Bob Crow heeft altijd het socialisme verdedigd als het noodzakelijke alternatief op het rotte kapitalistische systeem. We kwamen elkaar vaak tegen, hij sprak meermaals op ons jaarlijks Socialisme-weekend. In november vorig jaar was hij nog te gast op zo’n weekend.
Het overlijden van Bob is een zware slag voor de RMT-leden. Velen hadden enorm veel respect voor hem en voor zijn consequente strijd voor hun belangen.

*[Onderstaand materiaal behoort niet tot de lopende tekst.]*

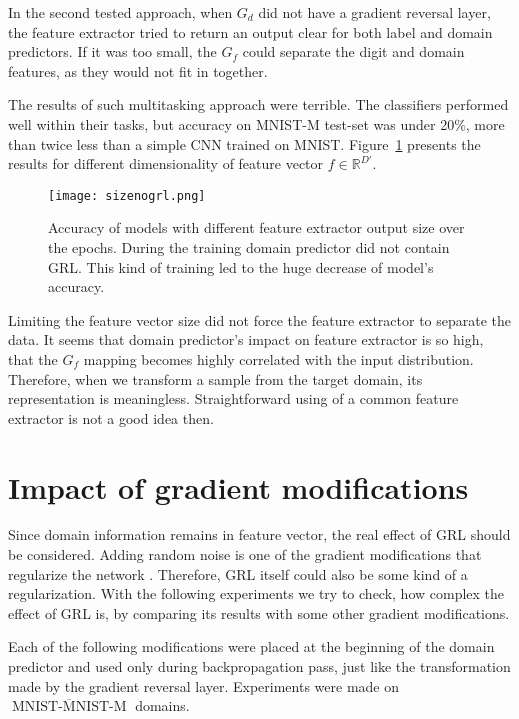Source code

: \documentclass[shortabstract, inz, english]{iithesis}
\DeclareMathOperator{\mnistM}{MNIST-MNIST-M}
\newcommand{\mnist}{$\overline{\mnistM}$ }
\begin{document}
\par
In the second tested approach, when $G_{d}$ did not have a gradient reversal layer, the feature extractor tried to return an output clear for both label and domain predictors. If it was too small, the $G_{f}$ could separate the digit and domain features, as they would not fit in together.
\par
The results of such multitasking approach were terrible. The classifiers performed well within their tasks, but accuracy on MNIST-M test-set was under 20\%, more than twice less than a simple CNN trained on MNIST. Figure~\ref{fig:size_nogrl} presents the results for different dimensionality of feature vector $f \in \mathbb{R}^{D'}$.
\begin{figure}[htb]%
    \centering
    \texttt{[image: sizenogrl.png]}%
    \caption{Accuracy of models with different feature extractor output size over the epochs. During the training domain predictor did not contain GRL. This kind of training led to the huge decrease of model's accuracy.}
    \label{fig:size_nogrl}%
\end{figure}
\par
Limiting the feature vector size did not force the feature extractor to separate the data. It seems that domain predictor's impact on feature extractor is so high, that the $G_{f}$ mapping becomes highly correlated with the input distribution. Therefore, when we transform a sample from the target domain, its representation is meaningless. Straightforward using of a common feature extractor is not a good idea then.

\section{Impact of gradient modifications}
Since domain information remains in feature vector, the real effect of GRL should be considered. Adding random noise is one of the gradient modifications that regularize the network \cite{noise}. Therefore, GRL itself could also be some kind of a regularization. With the following experiments we try to check, how complex the effect of GRL is, by comparing its results with some other gradient modifications.
\par
Each of the following modifications were placed at the beginning of the domain predictor and used only during backpropagation pass, just like the transformation made by the gradient reversal layer. Experiments were made on \mnist domains.
\end{document}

Hopelijk zullen de RMT-leden in het democratische proces om een nieuwe vakbondsleider te verkiezen opteren voor iemand die de erfenis van Bob zal verderzetten door strijdbaar op te komen voor de werkende klasse, voor socialisme en voor internationale solidariteit.
De dood van Bob Crow is ook een schok voor de rest van de arbeidersbeweging. Als de centrale vakbondsleiding zou bestaan uit strijdbare militanten zoals Bob of zoals Mark Serwotka en de linkse socialistische leiding van de ambtenarenbond PCS, dan zou de strijd tegen het besparingsbeleid er veel beter voor staan. Het overlijden van Bob Crow herinnert ons aan de kracht van de Britse arbeidersklasse om zulke strijdbare leiders voort te brengen. Hij zal hard gemist worden, maar zijn en onze strijd wordt verdergezet.